* [Stored dataset items]
++++++

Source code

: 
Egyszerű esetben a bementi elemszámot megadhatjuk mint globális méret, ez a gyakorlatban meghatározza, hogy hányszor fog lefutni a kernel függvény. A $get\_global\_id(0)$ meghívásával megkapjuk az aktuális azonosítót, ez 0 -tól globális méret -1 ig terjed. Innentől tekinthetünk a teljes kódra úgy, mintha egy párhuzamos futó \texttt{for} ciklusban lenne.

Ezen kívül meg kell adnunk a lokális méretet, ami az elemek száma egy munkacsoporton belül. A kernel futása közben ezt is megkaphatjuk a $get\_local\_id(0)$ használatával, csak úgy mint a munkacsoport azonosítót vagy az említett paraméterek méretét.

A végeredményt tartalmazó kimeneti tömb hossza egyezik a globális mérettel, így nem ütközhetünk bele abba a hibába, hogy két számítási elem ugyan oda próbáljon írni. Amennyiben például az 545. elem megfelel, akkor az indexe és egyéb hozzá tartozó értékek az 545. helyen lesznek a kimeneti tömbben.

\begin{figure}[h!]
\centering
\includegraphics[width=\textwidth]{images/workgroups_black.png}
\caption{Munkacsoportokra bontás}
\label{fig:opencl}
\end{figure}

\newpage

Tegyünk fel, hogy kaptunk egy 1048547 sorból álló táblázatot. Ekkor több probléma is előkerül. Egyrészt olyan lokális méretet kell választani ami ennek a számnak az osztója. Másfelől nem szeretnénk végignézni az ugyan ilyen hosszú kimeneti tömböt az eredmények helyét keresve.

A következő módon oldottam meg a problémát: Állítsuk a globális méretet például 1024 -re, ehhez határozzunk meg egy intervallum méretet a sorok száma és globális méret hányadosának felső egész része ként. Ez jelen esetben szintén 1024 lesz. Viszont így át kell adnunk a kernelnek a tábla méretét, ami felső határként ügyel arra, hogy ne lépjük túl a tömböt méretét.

++++++

* [Exercise brief] Output every record above in full, exactly as it reads.

* [Answer]
Source code

: 
Egyszerű esetben a bementi elemszámot megadhatjuk mint globális méret, ez a gyakorlatban meghatározza, hogy hányszor fog lefutni a kernel függvény. A $get\_global\_id(0)$ meghívásával megkapjuk az aktuális azonosítót, ez 0 -tól globális méret -1 ig terjed. Innentől tekinthetünk a teljes kódra úgy, mintha egy párhuzamos futó \texttt{for} ciklusban lenne.

Ezen kívül meg kell adnunk a lokális méretet, ami az elemek száma egy munkacsoporton belül. A kernel futása közben ezt is megkaphatjuk a $get\_local\_id(0)$ használatával, csak úgy mint a munkacsoport azonosítót vagy az említett paraméterek méretét.

A végeredményt tartalmazó kimeneti tömb hossza egyezik a globális mérettel, így nem ütközhetünk bele abba a hibába, hogy két számítási elem ugyan oda próbáljon írni. Amennyiben például az 545. elem megfelel, akkor az indexe és egyéb hozzá tartozó értékek az 545. helyen lesznek a kimeneti tömbben.

\begin{figure}[h!]
\centering
\includegraphics[width=\textwidth]{images/workgroups_black.png}
\caption{Munkacsoportokra bontás}
\label{fig:opencl}
\end{figure}

\newpage

Tegyünk fel, hogy kaptunk egy 1048547 sorból álló táblázatot. Ekkor több probléma is előkerül. Egyrészt olyan lokális méretet kell választani ami ennek a számnak az osztója. Másfelől nem szeretnénk végignézni az ugyan ilyen hosszú kimeneti tömböt az eredmények helyét keresve.

A következő módon oldottam meg a problémát: Állítsuk a globális méretet például 1024 -re, ehhez határozzunk meg egy intervallum méretet a sorok száma és globális méret hányadosának felső egész része ként. Ez jelen esetben szintén 1024 lesz. Viszont így át kell adnunk a kernelnek a tábla méretét, ami felső határként ügyel arra, hogy ne lépjük túl a tömböt méretét.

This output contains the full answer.